● **Work instruction**
Write out the line with "- **Office Tools:**" and each line after it to the end of the material, exactly as they appear and with nothing else.

● **Data records**
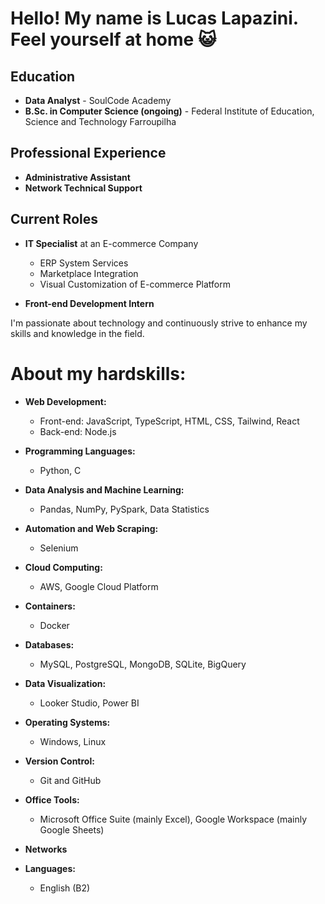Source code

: # Hello! My name is Lucas Lapazini. Feel yourself at home :smiley_cat:

## Education
- **Data Analyst** - SoulCode Academy
- **B.Sc. in Computer Science (ongoing)** - Federal Institute of Education, Science and Technology Farroupilha

## Professional Experience
- **Administrative Assistant**
- **Network Technical Support**

## Current Roles
- **IT Specialist** at an E-commerce Company
  - ERP System Services
  - Marketplace Integration
  - Visual Customization of E-commerce Platform

- **Front-end Development Intern**

I'm passionate about technology and continuously strive to enhance my skills and knowledge in the field.

# About my **hardskills**:

- **Web Development:**
  - Front-end: JavaScript, TypeScript, HTML, CSS, Tailwind, React
  - Back-end: Node.js

- **Programming Languages:**
  - Python, C

- **Data Analysis and Machine Learning:**
  - Pandas, NumPy, PySpark, Data Statistics

- **Automation and Web Scraping:**
  - Selenium

- **Cloud Computing:**
  - AWS, Google Cloud Platform

- **Containers:**
  - Docker

- **Databases:**
  - MySQL, PostgreSQL, MongoDB, SQLite, BigQuery

- **Data Visualization:**
  - Looker Studio, Power BI

- **Operating Systems:**
  - Windows, Linux

- **Version Control:**
  - Git and GitHub

- **Office Tools:**
  - Microsoft Office Suite (mainly Excel), Google Workspace (mainly Google Sheets)

- **Networks**

- **Languages:**
  - English (B2)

● **Written answer**
- **Office Tools:**
  - Microsoft Office Suite (mainly Excel), Google Workspace (mainly Google Sheets)

- **Networks**

- **Languages:**
  - English (B2)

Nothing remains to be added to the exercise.